Par Guy Djandji

La distanciation sociale, conséquence de la pandémie, a entraîné de nouveaux défis pour le programme d’activité physique offert aux patients. Une question subsiste : comment adapter des services qui, par définition, sont personnalisés et dépendent de la dynamique créée par la proximité physique des instructeurs et des participants ?

Anouline Sintharaphone, coordonnatrice du programme d’exercices et de réadaptation de notre Centre, a mis au point des approches nouvelles pour enseigner et apporter du soutien aux nombreux mordus de l’exercice physique qui comptent sur L’espoir, c’est la vie pour assurer leur bien-être.

Le programme d’exercice physique compte 15 à 20 bénévoles qui desservent un grand nombre de patients, avec des cours particuliers quotidiens, offerts quatre fois par semaine. Les cours constituant le programme comprennent le yoga, le Qi-gong, le Tai Chi intégral, le tonus Zen et des prescriptions d’exercice physique personnalisé à faire au Centre ou à la maison.

Quand la pandémie a frappé, les animateurs ont dû s’adapter rapidement aux nouvelles méthodes d’enseignement et aux outils de communication afin d’essayer de recréer l’énergie, le flux et la dynamique des cours qu’on trouvait au Centre de bien-être. « Nous devions trouver de nouvelles façons d’assurer les postures appropriées, de corriger l’enchaînement des mouvements. Cela prend plus de temps, puisqu’il faut parler plus longuement pour compenser l’absence de présence réelle, pour encourager et stimuler encore plus. Nous constatons que la fatigue s’installe plus facilement et que c’est normal, compte tenu des conditions nouvelles de          fonctionnement », commente Anouline.

Ruth Wani (à gauche) est bénévole et professeure de yoga pour L’espoir, c’est la vie depuis 10 ans. Depuis octobre 2020, entre 8 et 28 participants ont suivi ses cours en ligne. La plupart des participants éteignent leur caméra et leur micro, ajoutant ainsi encore plus de difficulté. Ruth a dû changer radicalement sa méthode d’enseignement, mais elle a d’abord dû s’adapter aux contraintes de la technologie. Elle a pris conscience de l’image qu’elle projetait sur l’écran et du décor dans lequel elle allait enseigner : son salon. Elle a ajusté les angles de la caméra, aménagé le décor et réglé l’éclairage de manière à éviter les distractions Les positions et les mouvements de yoga ont été modifiés. «Plus question de positions au sol puisque cela ne rentrait pas dans le cadre de l’écran, seules les positions assises et debout convenaient. C’est une version réduite du yoga destinée à relever les défis créés par le format en ligne.»
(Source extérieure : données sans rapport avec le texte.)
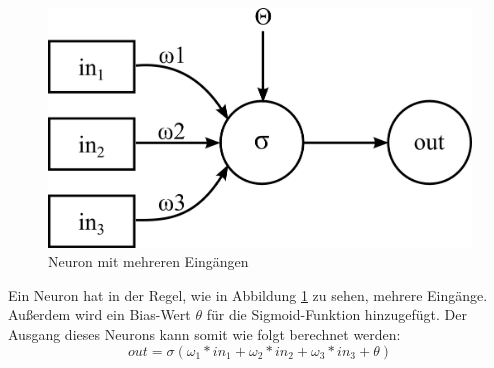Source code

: \begin{figure}
	\centering
	\includegraphics[scale=1]{images/neuron-multiple-inputs.png}
	\caption{Neuron mit mehreren Eingängen}
	\label{fig:neuron-multiple-inputs}
\end{figure}

Ein Neuron hat in der Regel, wie in Abbildung \ref{fig:neuron-multiple-inputs} zu sehen, mehrere Eingänge. Außerdem wird ein Bias-Wert $\theta$ für die Sigmoid-Funktion hinzugefügt. Der Ausgang dieses Neurons kann somit wie folgt berechnet werden:
$$out = \sigma(\omega_1*in_1 + \omega_2*in_2 + \omega_3*in_3 + \theta)$$

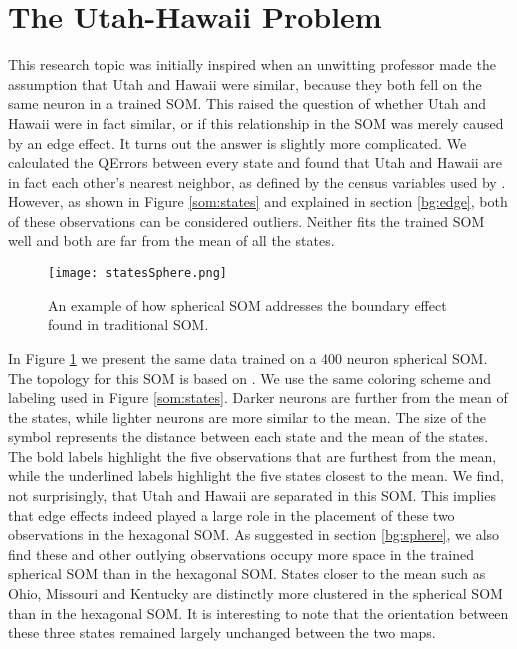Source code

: 

\section{The Utah-Hawaii Problem}
\label{states}
This research topic was initially inspired when an unwitting professor made
the assumption that Utah and Hawaii were similar, because they both fell on
the same neuron in a trained SOM.  This raised the question of whether Utah and
Hawaii were in fact similar, or if this relationship in the SOM was merely
caused by an edge effect.  It turns out the answer is slightly more
complicated.  We calculated the QErrors between every state and found that
Utah and Hawaii are in fact each other's nearest neighbor, as
defined by the census variables used by \cite{skupin08}.  However, as shown in
Figure \ref{som:states} and explained in section \ref{bg:edge}, both of these
observations can be considered outliers.  Neither fits the trained SOM well and both are
far from the mean of all the states.

\begin{figure}[h]
\centering
\texttt{[image: statesSphere.png]}
\begin{minipage}{5.42in}
\caption{An example of how spherical SOM addresses the boundary effect found in
traditional SOM.}
\label{sphere:states}
\end{minipage}
\end{figure}

In Figure \ref{sphere:states} we present the same data trained on a 400 neuron
spherical SOM.  The topology for this SOM is based on \cite{Rakhmanov94}.  We
use the same coloring scheme and labeling used in Figure \ref{som:states}.
Darker neurons are further from the mean of the states, while lighter neurons
are more similar to the mean.  The size of the symbol represents the distance
between each state and the mean of the states.  The bold labels highlight the
five observations that are furthest from the mean, while the underlined labels
highlight the five states closest to the mean.  We find, not surprisingly, that
Utah and Hawaii are separated in this SOM.  This implies that edge effects indeed
played a large role in the placement of these two observations in the hexagonal
SOM.  As suggested in section \ref{bg:sphere}, we also find these and other
outlying observations occupy more space in the trained spherical SOM than in
the hexagonal SOM.  States closer to the mean such as Ohio, Missouri and
Kentucky are distinctly more clustered in the spherical SOM than in
the hexagonal SOM.  It is interesting to note that the orientation between
these three states remained largely unchanged between the two maps.


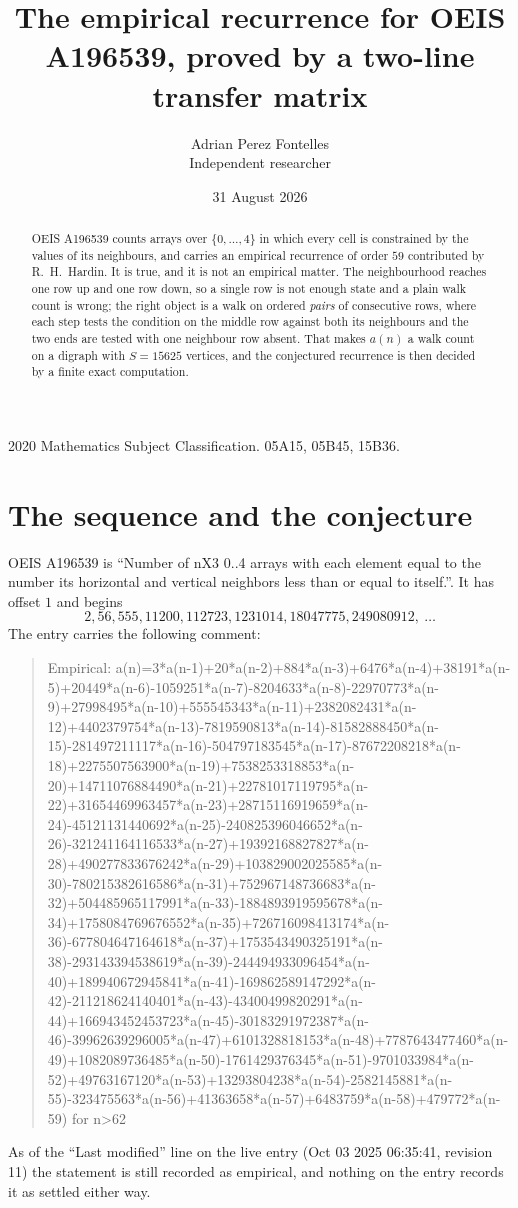\documentclass[11pt,a4paper]{article}
\title{The empirical recurrence for OEIS A196539, proved by a two-line transfer matrix}
\author{Adrian Perez Fontelles\\ \small Independent researcher}
\date{31 August 2026}
\theoremstyle{plain}
\theoremstyle{definition}
\begin{document}
\maketitle

\begin{abstract}
OEIS A196539 counts arrays over $\{0,\dots,4\}$ in which every cell is constrained by the
values of its neighbours, and carries an empirical recurrence of order $59$ contributed
by R.~H.~Hardin. It is true, and it is not an empirical matter. The neighbourhood reaches one
row up and one row down, so a single row is not enough state and a plain walk count
is wrong; the right object is a walk on ordered \emph{pairs} of consecutive rows, where
each step tests the condition on the middle row against both its neighbours and the two
ends are tested with one neighbour row absent. That makes $a(n)$ a walk count on a digraph
with $S=15625$ vertices, and the conjectured recurrence is then decided by a finite exact
computation.
\end{abstract}

\noindent\small 2020 Mathematics Subject Classification. 05A15, 05B45, 15B36.\normalsize

\section{The sequence and the conjecture}

OEIS A196539 is ``Number of nX3 0..4 arrays with each element equal to the number its horizontal and vertical neighbors less than or equal to itself.''. It has offset $1$ and begins
\[
2, 56, 555, 11200, 112723, 1231014, 18047775, 249080912,\ \dots
\]
The entry carries the following comment:
\begin{quote}\small
Empirical: a(n)=3*a(n-1)+20*a(n-2)+884*a(n-3)+6476*a(n-4)+38191*a(n-5)+20449*a(n-6)-1059251*a(n-7)-8204633*a(n-8)-22970773*a(n-9)+27998495*a(n-10)+555545343*a(n-11)+2382082431*a(n-12)+4402379754*a(n-13)-7819590813*a(n-14)-81582888450*a(n-15)-281497211117*a(n-16)-504797183545*a(n-17)-87672208218*a(n-18)+2275507563900*a(n-19)+7538253318853*a(n-20)+14711076884490*a(n-21)+22781017119795*a(n-22)+31654469963457*a(n-23)+28715116919659*a(n-24)-45121131440692*a(n-25)-240825396046652*a(n-26)-321241164116533*a(n-27)+19392168827827*a(n-28)+490277833676242*a(n-29)+103829002025585*a(n-30)-780215382616586*a(n-31)+752967148736683*a(n-32)+504485965117991*a(n-33)-1884893919595678*a(n-34)+1758084769676552*a(n-35)+726716098413174*a(n-36)-677804647164618*a(n-37)+1753543490325191*a(n-38)-293143394538619*a(n-39)-244494933096454*a(n-40)+189940672945841*a(n-41)-169862589147292*a(n-42)-211218624140401*a(n-43)-43400499820291*a(n-44)+166943452453723*a(n-45)-30183291972387*a(n-46)-39962639296005*a(n-47)+6101328818153*a(n-48)+7787643477460*a(n-49)+1082089736485*a(n-50)-1761429376345*a(n-51)-9701033984*a(n-52)+49763167120*a(n-53)+13293804238*a(n-54)-2582145881*a(n-55)-323475563*a(n-56)+41363658*a(n-57)+6483759*a(n-58)+479772*a(n-59) for n>62
\end{quote}
As of the ``Last modified'' line on the live entry (Oct 03 2025 06:35:41, revision 11) the statement is
still recorded as empirical, and nothing on the entry records it as settled either way.
\end{document}
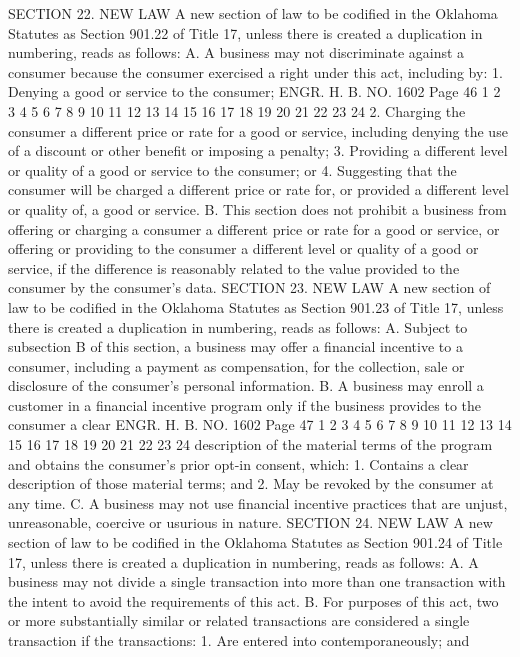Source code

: SECTION 22. NEW LAW A new section of law to be codified
in the Oklahoma Statutes as Section 901.22 of Title 17, unless there
is created a duplication in numbering, reads as follows:
A. A business may not discriminate against a consumer because
the consumer exercised a right under this act, including by:
1. Denying a good or service to the consumer;
ENGR. H. B. NO. 1602 Page 46
1
2
3
4
5
6
7
8
9
10
11
12
13
14
15
16
17
18
19
20
21
22
23
24
2. Charging the consumer a different price or rate for a good
or service, including denying the use of a discount or other benefit
or imposing a penalty;
3. Providing a different level or quality of a good or service
to the consumer; or
4. Suggesting that the consumer will be charged a different
price or rate for, or provided a different level or quality of, a
good or service.
B. This section does not prohibit a business from offering or
charging a consumer a different price or rate for a good or service,
or offering or providing to the consumer a different level or
quality of a good or service, if the difference is reasonably
related to the value provided to the consumer by the consumer's
data.
SECTION 23. NEW LAW A new section of law to be codified
in the Oklahoma Statutes as Section 901.23 of Title 17, unless there
is created a duplication in numbering, reads as follows:
A. Subject to subsection B of this section, a business may
offer a financial incentive to a consumer, including a payment as
compensation, for the collection, sale or disclosure of the
consumer's personal information.
B. A business may enroll a customer in a financial incentive
program only if the business provides to the consumer a clear 
ENGR. H. B. NO. 1602 Page 47
1
2
3
4
5
6
7
8
9
10
11
12
13
14
15
16
17
18
19
20
21
22
23
24
description of the material terms of the program and obtains the
consumer's prior opt-in consent, which:
1. Contains a clear description of those material terms; and
2. May be revoked by the consumer at any time.
C. A business may not use financial incentive practices that
are unjust, unreasonable, coercive or usurious in nature.
SECTION 24. NEW LAW A new section of law to be codified
in the Oklahoma Statutes as Section 901.24 of Title 17, unless there
is created a duplication in numbering, reads as follows:
A. A business may not divide a single transaction into more
than one transaction with the intent to avoid the requirements of
this act.
B. For purposes of this act, two or more substantially similar
or related transactions are considered a single transaction if the
transactions:
1. Are entered into contemporaneously; and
Ruth confie qu’elle n’est certainement pas “calée en technologie” et que l’énergie née des cours en groupe lui manque beaucoup. « Nous n’enseignons pas les maths ; nous enseignons des mouvements, des postures, la respiration, ce qui est bien plus facile à faire face à face. » Elle a cependant surmonté ces difficultés parce qu’elle reconnaît l’importance de sa contribution au bien-être des participants.

Le plus grand défi qu’affrontent les instructeurs, c’est de s’assurer que les participants sont enthousiasmés et ont adopté les positions correctes pendant les exercices, puis de les corriger à distance. Anouline explique : « Nous devons comprendre la situation des participants, l’espace limité dont ils disposent, le manque d’équipement et leur isolement. Ainsi, en tant qu’instructeurs, nous devons veiller à réduire le stress, leur parler plus, les stimuler et bien évidemment faire preuve de plus de patience. » Pour briser l’isolement causé par la pandémie, on a encouragé les animateurs à ménager du temps pour bavarder pendant les séances et à faire de l’écoute active pour stimuler l’énergie et la cohésion du groupe.

Force est de constater qu’un petit nombre de participants ont abandonné parce qu’ils n’avaient pas d’ordinateur, ni aucun intérêt pour des activités en ligne, mais la plupart trouvent cette nouvelle approche bénéfique : pas de temps perdu à se rendre au Centre, pas de problèmes de circulation ni de stationnement, pas de météo décourageante ! Anouline et Ruth conviennent que même après la pandémie, les cours en ligne resteront populaires pour une bonne partie de la clientèle.

Il est clair que ce qui ressort, c’est la passion dont Anouline, Ruth et l’équipe d’instructeurs font preuve, en ce qui concerne à la fois leur travail et leur engagement à offrir un service de grande qualité aux patients. Les chiffres en témoignent. En effet, les statistiques montrent une forte fréquentation, en dépit de défis en apparence insurmontables.